OpenClaw arrive sur mobile : notre test (et pourquoi on est déçu)

OpenClaw arrive sur mobile : notre test (et pourquoi on est déçu) OpenClaw promet de piloter son agent IA depuis son smartphone : localisation, calendrier, contacts, rappels. Sur le papier, une révolution. Le JDN a testé.

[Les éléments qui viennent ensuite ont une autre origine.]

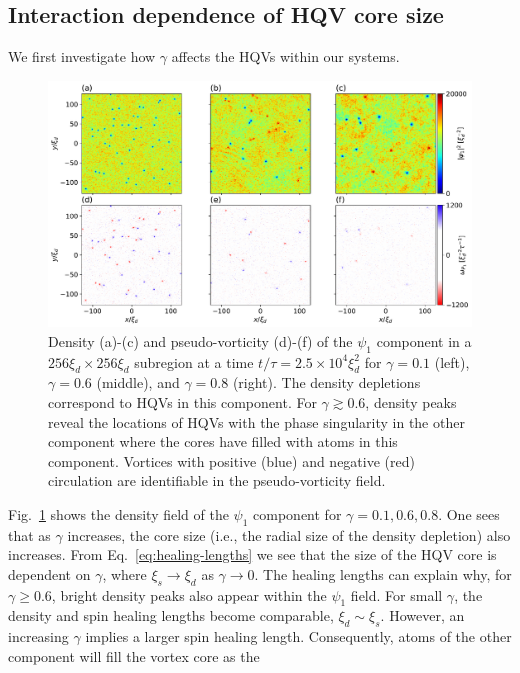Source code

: \subsection{Interaction dependence of HQV core size}
We first investigate how $\gamma$ affects the HQVs within our systems.
\begin{figure}
    \centering
    \includegraphics[width=\textwidth]{gfx/ch-twoCompDynamics/densVort.pdf}
    \caption{Density (a)-(c) and pseudo-vorticity (d)-(f) of the $\psi_1$
    component in a $256\xi_d \times 256\xi_d$ subregion at a time 
    $t/\tau=2.5\times 10^4\xi_d^2$ for $\gamma=0.1$ (left),
    $\gamma=0.6$ (middle), and $\gamma=0.8$ (right).
    The density depletions correspond to HQVs in this component.
    For $\gamma \gtrsim 0.6$, density peaks reveal the locations of HQVs with
    the phase singularity in the other component where the cores have filled
    with atoms in this component.
    Vortices with positive (blue) and negative (red) circulation are
    identifiable in the pseudo-vorticity field.}
    \label{fig:density-pseudo-vort}
\end{figure}
Fig.~\ref{fig:density-pseudo-vort} shows the density field of the $\psi_1$
component for $\gamma = 0.1, 0.6, 0.8$.
One sees that as $\gamma$ increases, the core size (i.e., the radial size of the
density depletion) also increases.
From Eq.~\eqref{eq:healing-lengths} we see that the size of the HQV core is
dependent on $\gamma$, where $\xi_s \rightarrow \xi_d$ as
$\gamma \rightarrow 0$.
The healing lengths can explain why, for $\gamma \geq 0.6$, bright density
peaks also appear within the $\psi_1$ field.
For small $\gamma$, the density and spin healing lengths become comparable,
$\xi_d \sim \xi_s$.
However, an increasing $\gamma$ implies a larger spin healing length.
Consequently, atoms of the other component will fill the vortex core as the
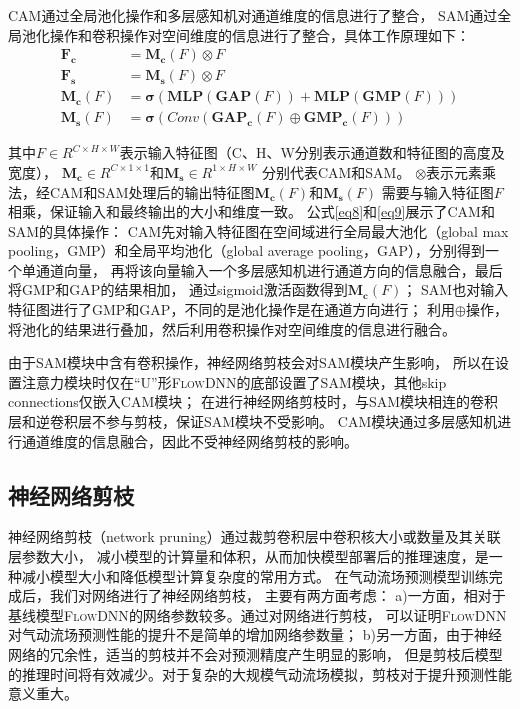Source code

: CAM通过全局池化操作和多层感知机对通道维度的信息进行了整合，
SAM通过全局池化操作和卷积操作对空间维度的信息进行了整合，具体工作原理如下：
\begin{align}
\mathbf{F}_{\mathbf{c}} &=\mathbf{M}_{\mathbf{c}}(F) \otimes F \\
\mathbf{F}_{\mathbf{s}} &=\mathbf{M}_{\mathbf{s}}\left(F\right) \otimes F \\
\mathbf{M}_{\mathbf{c}}(F) &=\mathbf{\sigma}(\mathbf{MLP}(\mathbf{GAP}(F))+\mathbf{MLP}(\mathbf{GMP}(F))) \label{eq8}\\
\mathbf{M}_{\mathbf{s}}(F) &=\mathbf{\sigma}\left(Conv\left(\mathbf{GAP}_\mathbf{c}\left(F\right) \oplus \mathbf{GMP}_\mathbf{c}\left(F\right)\right)\right) \label{eq9}
\end{align}

\noindent 其中$F \in R^{C \times H \times W}$表示输入特征图（C、H、W分别表示通道数和特征图的高度及宽度），
$\mathbf{M}_{\mathbf{c}} \in R^{C \times 1 \times 1}$和$\mathbf{M}_{\mathbf{s}} \in R^{1 \times H \times W}$
分别代表CAM和SAM。
$\otimes$表示元素乘法，经CAM和SAM处理后的输出特征图$\mathbf{M}_{\mathbf{c}}(F)$和$\mathbf{M}_{\mathbf{s}}\left(F\right)$
需要与输入特征图$F$相乘，保证输入和最终输出的大小和维度一致。
公式\ref{eq8}和\ref{eq9}展示了CAM和SAM的具体操作：
CAM先对输入特征图在空间域进行全局最大池化（global  max pooling，GMP）和全局平均池化（global average pooling，GAP），分别得到一个单通道向量，
再将该向量输入一个多层感知机进行通道方向的信息融合，最后将GMP和GAP的结果相加，
通过sigmoid激活函数得到$\mathbf{M}_{\mathbf{c}}(F)$；
SAM也对输入特征图进行了GMP和GAP，不同的是池化操作是在通道方向进行；
利用$\oplus$操作，将池化的结果进行叠加，然后利用卷积操作对空间维度的信息进行融合。

由于SAM模块中含有卷积操作，神经网络剪枝会对SAM模块产生影响，
所以在设置注意力模块时仅在“U”形\textsc{FlowDNN}的底部设置了SAM模块，其他skip connections仅嵌入CAM模块；
在进行神经网络剪枝时，与SAM模块相连的卷积层和逆卷积层不参与剪枝，保证SAM模块不受影响。
CAM模块通过多层感知机进行通道维度的信息融合，因此不受神经网络剪枝的影响。


\subsection{神经网络剪枝}
神经网络剪枝（network pruning）通过裁剪卷积层中卷积核大小或数量及其关联层参数大小，
减小模型的计算量和体积，从而加快模型部署后的推理速度，是一种减小模型大小和降低模型计算复杂度的常用方式。
在气动流场预测模型训练完成后，我们对网络进行了神经网络剪枝\cite{DBLP:conf/iclr/LiuSZHD19}，
主要有两方面考虑：
a)一方面，相对于基线模型\textsc{FlowDNN}的网络参数较多。通过对网络进行剪枝，
可以证明\textsc{FlowDNN}对气动流场预测性能的提升不是简单的增加网络参数量；
b)另一方面，由于神经网络的冗余性，适当的剪枝并不会对预测精度产生明显的影响，
但是剪枝后模型的推理时间将有效减少。对于复杂的大规模气动流场模拟，剪枝对于提升预测性能意义重大。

Un agent d'IA universel enfin accessible à tous ? La fondation OpenClaw, qui gère l'agent d'IA depuis l'arrivée de Peter Steinberger chez OpenAI, vient de lancer une application mobile. Disponible sur iOS et sur Android, l'application permet de contrôler une instance OpenClaw de façon complète. Le but est de pouvoir gérer entièrement son agent IA à distance, de façon sécurisée, sans configuration excessive sur WhatsApp, Telegram ou autre. Une utilisation plus native, en théorie, qui promet d'étendre la popularité de l'agent.

Une instance distante

Malheureusement, l'application OpenClaw ne permet pas (encore ?) d'utiliser l'agent entièrement en local. Pour l'heure, l'app se contente de se connecter à une instance distante, installée sur votre VPS, votre Mac ou autre. L'outil permet néanmoins de chatter avec son agent, de parler en direct avec le mode vocal, d'approuver des actions à distance ou encore de partager des images, vidéos et toutes sortes de médias à l'agent. Le véritable avantage est l'accès natif de l'application aux données du téléphone : localisation, caméra, contacts, calendrier, notifications push...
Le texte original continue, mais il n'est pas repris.